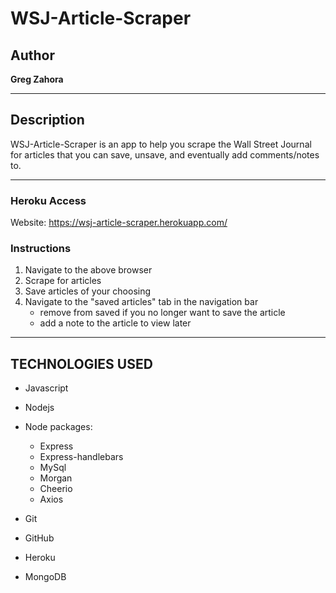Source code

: # WSJ-Article-Scraper
## Author

**Greg Zahora** 

- - -

## Description
WSJ-Article-Scraper is an app to help you scrape the Wall Street Journal for articles that you can save, unsave, and eventually add comments/notes to.

- - -

### **Heroku Access**

Website: https://wsj-article-scraper.herokuapp.com/

### **Instructions**

1. Navigate to the above browser
2. Scrape for articles
3. Save articles of your choosing
4. Navigate to the "saved articles" tab in the navigation bar
    - remove from saved if you no longer want to save the article
    - add a note to the article to view later

- - -

## TECHNOLOGIES USED
* Javascript
* Nodejs
* Node packages:
    * Express
    * Express-handlebars
    * MySql
    * Morgan
    * Cheerio
    * Axios

* Git
* GitHub
* Heroku
* MongoDB
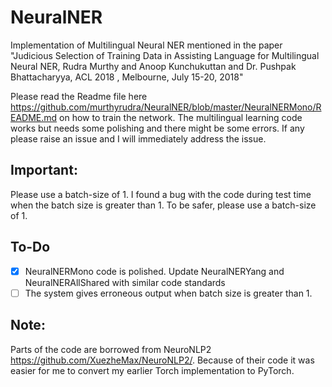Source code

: # NeuralNER
Implementation of Multilingual Neural NER mentioned in the paper "Judicious Selection of Training Data in Assisting Language for Multilingual Neural NER, Rudra Murthy and Anoop Kunchukuttan and Dr. Pushpak Bhattacharyya, ACL 2018 , Melbourne, July 15-20, 2018"


Please read the Readme file here https://github.com/murthyrudra/NeuralNER/blob/master/NeuralNERMono/README.md on how to train the network. The multilingual learning code works but needs some polishing and there might be some errors. If any please raise an issue and I will immediately address the issue.

## Important:
Please use a batch-size of 1. I found a bug with the code during test time when the batch size is greater than 1. To be safer, please use a batch-size of 1.

## To-Do

- [x] NeuralNERMono code is polished. Update NeuralNERYang and NeuralNERAllShared with similar code standards
- [ ] The system gives erroneous output when batch size is greater than 1.

## Note:
Parts of the code are borrowed from NeuroNLP2 https://github.com/XuezheMax/NeuroNLP2/. Because of their code it was easier for me to convert my earlier Torch implementation to PyTorch.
───
### ACTION ITEM
The records above are to be transcribed exactly, with every picture left out.

### WRITTEN RESPONSE
Source code

: # WSJ-Article-Scraper
## Author

**Greg Zahora** 

- - -

## Description
WSJ-Article-Scraper is an app to help you scrape the Wall Street Journal for articles that you can save, unsave, and eventually add comments/notes to.

- - -

### **Heroku Access**

Website: https://wsj-article-scraper.herokuapp.com/

### **Instructions**

1. Navigate to the above browser
2. Scrape for articles
3. Save articles of your choosing
4. Navigate to the "saved articles" tab in the navigation bar
    - remove from saved if you no longer want to save the article
    - add a note to the article to view later

- - -

## TECHNOLOGIES USED
* Javascript
* Nodejs
* Node packages:
    * Express
    * Express-handlebars
    * MySql
    * Morgan
    * Cheerio
    * Axios

* Git
* GitHub
* Heroku
* MongoDB
Source code

: # NeuralNER
Implementation of Multilingual Neural NER mentioned in the paper "Judicious Selection of Training Data in Assisting Language for Multilingual Neural NER, Rudra Murthy and Anoop Kunchukuttan and Dr. Pushpak Bhattacharyya, ACL 2018 , Melbourne, July 15-20, 2018"


Please read the Readme file here https://github.com/murthyrudra/NeuralNER/blob/master/NeuralNERMono/README.md on how to train the network. The multilingual learning code works but needs some polishing and there might be some errors. If any please raise an issue and I will immediately address the issue.

## Important:
Please use a batch-size of 1. I found a bug with the code during test time when the batch size is greater than 1. To be safer, please use a batch-size of 1.

## To-Do

- [x] NeuralNERMono code is polished. Update NeuralNERYang and NeuralNERAllShared with similar code standards
- [ ] The system gives erroneous output when batch size is greater than 1.

## Note:
Parts of the code are borrowed from NeuroNLP2 https://github.com/XuezheMax/NeuroNLP2/. Because of their code it was easier for me to convert my earlier Torch implementation to PyTorch.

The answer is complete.